Los días ya se había desperdigado en lo inquebrantable del tiempo y a escasos dos días de partir al puerto y navegar en un poderoso barco, ambas jóvenes decidieron que, antes de partir a la lejanía, darían un último paseo en las profundidades de aquel espacio de tristes memorias. Finalmente, Idrís había aceptado la petición de su cónyuge y Sofía marcharía junto a ellos a la gran mansión de la familia Ássad en el seno de Fez. La dama sin dudas tendría mucho por conocer y por aprender acerca de aquellas disímiles tradiciones culturales, pero necesitaba, sin dudas, despedirse de su propio pasado en las instalaciones del viejo cementerio del condado, se arrodilló entre la tumba de su padre y la de su hermano y lloró, en tanto Ava la mimaba con angustia.
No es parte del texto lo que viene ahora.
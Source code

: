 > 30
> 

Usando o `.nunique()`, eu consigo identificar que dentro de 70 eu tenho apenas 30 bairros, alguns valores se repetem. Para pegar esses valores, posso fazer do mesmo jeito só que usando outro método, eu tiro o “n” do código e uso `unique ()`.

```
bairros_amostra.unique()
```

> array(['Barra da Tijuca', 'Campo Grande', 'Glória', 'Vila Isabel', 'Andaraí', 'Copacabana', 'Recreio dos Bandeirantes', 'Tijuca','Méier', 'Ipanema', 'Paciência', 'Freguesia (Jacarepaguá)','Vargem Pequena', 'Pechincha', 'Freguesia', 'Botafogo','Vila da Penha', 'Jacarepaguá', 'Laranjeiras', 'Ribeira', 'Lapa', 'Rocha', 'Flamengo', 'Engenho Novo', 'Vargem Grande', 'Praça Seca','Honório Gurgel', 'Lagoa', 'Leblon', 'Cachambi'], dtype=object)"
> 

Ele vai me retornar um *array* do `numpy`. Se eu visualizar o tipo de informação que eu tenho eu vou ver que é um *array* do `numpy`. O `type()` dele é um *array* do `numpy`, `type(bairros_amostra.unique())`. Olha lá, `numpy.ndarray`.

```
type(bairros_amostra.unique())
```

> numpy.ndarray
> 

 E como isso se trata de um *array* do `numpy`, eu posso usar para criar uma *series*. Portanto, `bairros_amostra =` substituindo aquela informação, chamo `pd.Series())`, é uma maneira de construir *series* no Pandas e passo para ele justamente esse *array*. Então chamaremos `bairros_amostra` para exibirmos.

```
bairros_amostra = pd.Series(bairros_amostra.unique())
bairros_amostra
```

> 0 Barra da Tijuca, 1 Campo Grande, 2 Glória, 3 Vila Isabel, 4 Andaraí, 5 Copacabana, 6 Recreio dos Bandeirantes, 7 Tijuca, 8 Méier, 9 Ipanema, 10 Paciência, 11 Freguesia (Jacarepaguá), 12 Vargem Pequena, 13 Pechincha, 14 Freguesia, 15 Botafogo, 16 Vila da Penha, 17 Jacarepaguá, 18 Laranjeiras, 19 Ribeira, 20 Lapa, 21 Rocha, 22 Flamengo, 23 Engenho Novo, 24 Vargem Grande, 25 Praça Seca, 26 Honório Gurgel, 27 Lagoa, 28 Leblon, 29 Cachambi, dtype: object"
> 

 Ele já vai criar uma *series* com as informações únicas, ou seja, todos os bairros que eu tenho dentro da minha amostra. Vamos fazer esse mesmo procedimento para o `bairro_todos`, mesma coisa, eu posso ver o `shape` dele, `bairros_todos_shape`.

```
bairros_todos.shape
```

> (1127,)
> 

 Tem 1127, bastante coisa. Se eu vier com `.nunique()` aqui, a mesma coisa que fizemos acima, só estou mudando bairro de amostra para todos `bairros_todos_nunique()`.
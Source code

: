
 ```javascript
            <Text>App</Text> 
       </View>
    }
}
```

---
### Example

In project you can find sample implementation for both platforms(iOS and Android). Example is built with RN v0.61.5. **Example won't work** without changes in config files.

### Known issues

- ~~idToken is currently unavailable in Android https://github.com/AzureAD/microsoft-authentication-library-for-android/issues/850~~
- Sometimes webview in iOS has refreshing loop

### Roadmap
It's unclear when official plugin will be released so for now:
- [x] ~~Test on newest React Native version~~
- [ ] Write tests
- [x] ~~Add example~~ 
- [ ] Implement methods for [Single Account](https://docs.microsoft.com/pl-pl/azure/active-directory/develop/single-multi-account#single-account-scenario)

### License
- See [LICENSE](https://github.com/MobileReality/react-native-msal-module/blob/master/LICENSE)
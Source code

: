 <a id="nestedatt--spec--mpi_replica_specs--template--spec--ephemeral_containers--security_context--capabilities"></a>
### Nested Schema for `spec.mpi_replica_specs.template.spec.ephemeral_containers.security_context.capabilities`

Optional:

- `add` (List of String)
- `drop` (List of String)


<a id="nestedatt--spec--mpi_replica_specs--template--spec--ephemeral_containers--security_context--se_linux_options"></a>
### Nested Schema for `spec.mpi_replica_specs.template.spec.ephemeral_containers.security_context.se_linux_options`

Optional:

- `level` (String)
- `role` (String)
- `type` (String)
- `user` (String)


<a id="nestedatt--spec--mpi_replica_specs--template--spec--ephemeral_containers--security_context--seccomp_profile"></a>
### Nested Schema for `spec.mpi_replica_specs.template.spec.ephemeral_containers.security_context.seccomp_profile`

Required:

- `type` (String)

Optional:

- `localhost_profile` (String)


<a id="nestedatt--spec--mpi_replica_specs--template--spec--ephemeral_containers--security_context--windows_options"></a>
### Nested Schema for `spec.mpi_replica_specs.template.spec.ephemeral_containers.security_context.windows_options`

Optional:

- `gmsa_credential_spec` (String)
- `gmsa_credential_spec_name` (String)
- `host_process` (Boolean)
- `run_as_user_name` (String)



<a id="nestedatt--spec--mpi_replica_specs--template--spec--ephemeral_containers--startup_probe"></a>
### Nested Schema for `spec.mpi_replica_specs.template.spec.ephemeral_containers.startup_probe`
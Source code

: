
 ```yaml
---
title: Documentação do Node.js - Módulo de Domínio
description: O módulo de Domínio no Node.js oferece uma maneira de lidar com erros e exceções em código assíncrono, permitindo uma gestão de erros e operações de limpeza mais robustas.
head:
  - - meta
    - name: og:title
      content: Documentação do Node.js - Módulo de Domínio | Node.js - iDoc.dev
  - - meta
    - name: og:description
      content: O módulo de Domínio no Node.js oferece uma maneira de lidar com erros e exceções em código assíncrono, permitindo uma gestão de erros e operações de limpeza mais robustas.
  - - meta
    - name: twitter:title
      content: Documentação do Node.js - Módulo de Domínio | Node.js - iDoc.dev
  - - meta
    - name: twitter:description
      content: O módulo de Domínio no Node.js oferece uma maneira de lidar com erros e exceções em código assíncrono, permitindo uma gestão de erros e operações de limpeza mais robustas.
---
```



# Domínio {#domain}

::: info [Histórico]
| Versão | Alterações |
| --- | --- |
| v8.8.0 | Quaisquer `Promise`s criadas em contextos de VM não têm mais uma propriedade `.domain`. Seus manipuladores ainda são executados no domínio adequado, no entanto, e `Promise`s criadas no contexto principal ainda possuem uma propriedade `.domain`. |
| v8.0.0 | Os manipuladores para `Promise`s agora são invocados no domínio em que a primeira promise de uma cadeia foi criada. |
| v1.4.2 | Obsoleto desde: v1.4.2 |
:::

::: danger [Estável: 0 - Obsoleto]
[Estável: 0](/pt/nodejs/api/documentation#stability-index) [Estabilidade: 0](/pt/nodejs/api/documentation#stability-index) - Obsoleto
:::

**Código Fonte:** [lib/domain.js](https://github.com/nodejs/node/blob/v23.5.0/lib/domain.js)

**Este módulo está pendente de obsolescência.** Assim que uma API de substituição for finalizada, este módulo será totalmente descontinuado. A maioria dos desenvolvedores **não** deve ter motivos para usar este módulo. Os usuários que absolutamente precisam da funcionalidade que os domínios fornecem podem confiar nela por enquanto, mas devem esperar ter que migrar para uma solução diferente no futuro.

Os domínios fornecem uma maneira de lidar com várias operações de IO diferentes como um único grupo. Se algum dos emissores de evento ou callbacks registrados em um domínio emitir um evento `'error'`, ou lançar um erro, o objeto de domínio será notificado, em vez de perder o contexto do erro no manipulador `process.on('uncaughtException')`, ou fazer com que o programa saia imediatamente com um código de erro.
—Siempre estarán en nuestra memoria… —suspiró Ava con dolor en su alma.

—Claro que sí… Lo estarán por siempre —añadió Sofía cogiendo a la vez dos ramitas de flores y colocándolas sobre los dos sepulcros—. Lorenzo y Jesús no merecían este final.

—No será un final hasta el día en que los olvidemos. —Ava cedió a las lágrimas, fijó su vista en los nombres escritos de aquellas tumbas y, sintiendo presión en su pecho trató de tranquilizarse.

—Y Jazmín ni siquiera vino a verlos —acotó con rabia—. Es claro que ella también sufrió, nunca imaginó el final que sus palabras podrían tener, pues como ya te dije, fue ella quien le contó a Idrís de la ubicación en el bosque. ¡De niñas íbamos a jugar a la choza del árbol! Y parece que la idea le cerró. ¿¡Cómo pudo ser así!? Sofía golpeó el suelo, se puso de pie y, mirando a Araél que estaba fueras del camposanto continuó—: Lo siento Ava, pero no puedo seguir aquí, tan solo de recordarlos me siento desmoronada.

—Ve, hermana, toma un poco de aire… Incluso dejé un recipiente de agua junto a la montura del caballo.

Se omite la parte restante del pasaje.